SYDNEY (Reuters) - Israel Folau had a meeting with Rugby Australia and the New South Wales Rugby Union to discuss his social media posts on Friday but the governing bodies said they still intended to terminate his contract.
The 30-year-old fullback, one of Australia’s few genuinely world class players, was informed on Thursday he would be sacked if he could offer no good reason for a social media post that said gay people would go to “hell” if they did not “repent”.
RA and NSWRU considered the post to be discriminatory and said the multi-million dollar contract Folau signed in February would be torn up.
Folau, a fundamentalist Christian, has maintained a public silence since posting the meme on Instagram late on Wednesday but finally made contact with his employers on Friday.
“Rugby Australia and the NSW Rugby Union have met with Israel Folau in Sydney today,” the bodies said in a statement.
“As the meeting was held in confidence between the player and his employers, Rugby Australia and the NSW Rugby Union will not comment on the discussions at the meeting.
“Following today’s meeting the two organisations will update their respective Boards on the matter to consider next steps.
“Our joint position regarding Israel Folau is unchanged.”
The sacking of Folau would throw the plans of Australia coach Michael Cheika into disarray with only three months to go until the Rugby World Cup.
The New South Wales Waratahs have no fixture this week but said in a statement late on Friday that the top try-scorer of all time in Super Rugby had in any case been “stood down from all player duties” until further notice.
Folau escaped sanction when he posted similar comments last year but RA took a much harder line when, having repeatedly warned him against it, the player repeated the offence.
The fallout continued on Friday with numerous media columnists opining on what the decision meant for the country and politicians wading in.
Prime Minister Scott Morrison, who is a Pentecostal Christian like Folau, said whether to sack him or not was a decision for only the rugby authorities to make.
“Israel’s comments were insensitive and it’s important that when you’re in public life, you’re just very mindful of being sensitive to other Australians and that you speak with that empathy,” he said.
Opposition leader Bill Shorten said the bodies had made the correct decision.
“There is no freedom to perpetuate hateful speech,” he told reporters in Sydney.
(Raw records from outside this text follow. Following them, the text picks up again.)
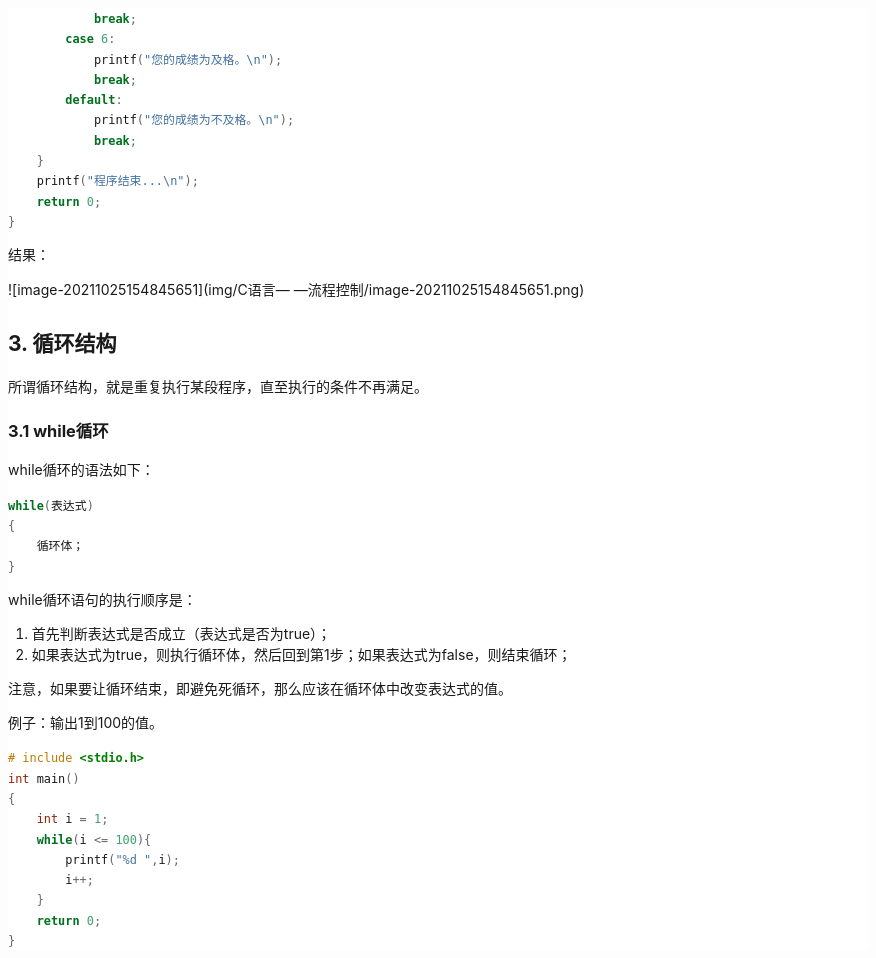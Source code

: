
 ```c
			break;	
		case 6:
			printf("您的成绩为及格。\n");
			break;
		default:
			printf("您的成绩为不及格。\n");
			break;
	}
	printf("程序结束...\n");
	return 0;		
}
```

结果：

![image-20211025154845651](img/C语言— —流程控制/image-20211025154845651.png)



## 3. 循环结构

所谓循环结构，就是重复执行某段程序，直至执行的条件不再满足。

### 3.1 while循环

while循环的语法如下：

```c
while(表达式)
{
    循环体；
}
```

while循环语句的执行顺序是：

1.  首先判断表达式是否成立（表达式是否为true）；
2.  如果表达式为true，则执行循环体，然后回到第1步；如果表达式为false，则结束循环；

注意，如果要让循环结束，即避免死循环，那么应该在循环体中改变表达式的值。

例子：输出1到100的值。

```c
# include <stdio.h>
int main()
{
    int i = 1;
    while(i <= 100){
        printf("%d ",i);
        i++;
    }
    return 0;
}
```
“Some of the comments which have been seen are far closer to hateful than I think appropriate for what people should be doing on social media.”
Former Wallabies coach turned radio host Alan Jones said the decision endangered free speech in Australia and had been driven by RA’s concern not to upset sponsors.
“It has nothing to do with Israel, or rugby, or religion, homosexuals, or whatever. Where are we in this country on free speech?” he said.
“We’ve got an issue here because we’re going down a very, very narrow road here.”
Folau’s chances of switching back to rugby league in Australia were also dashed late on Thursday with the governing body the Australian Rugby League Commission (ARLC) ruling out any return to the sport.
“Israel Folau doesn’t pass our inclusiveness culture, which is a policy strongly supported by the ARLC,” its chairman Peter Beattie told The Sydney Morning Herald.
“And after talking to some commissioners tonight (Thursday), we don’t support him playing rugby league again.”
His best chances therefore lie offshore, although the chances of joining French club Toulon appear to be non-existent with their outspoken owner Mourad Boudjellal criticising him in an interview in French newspaper L’Equipe.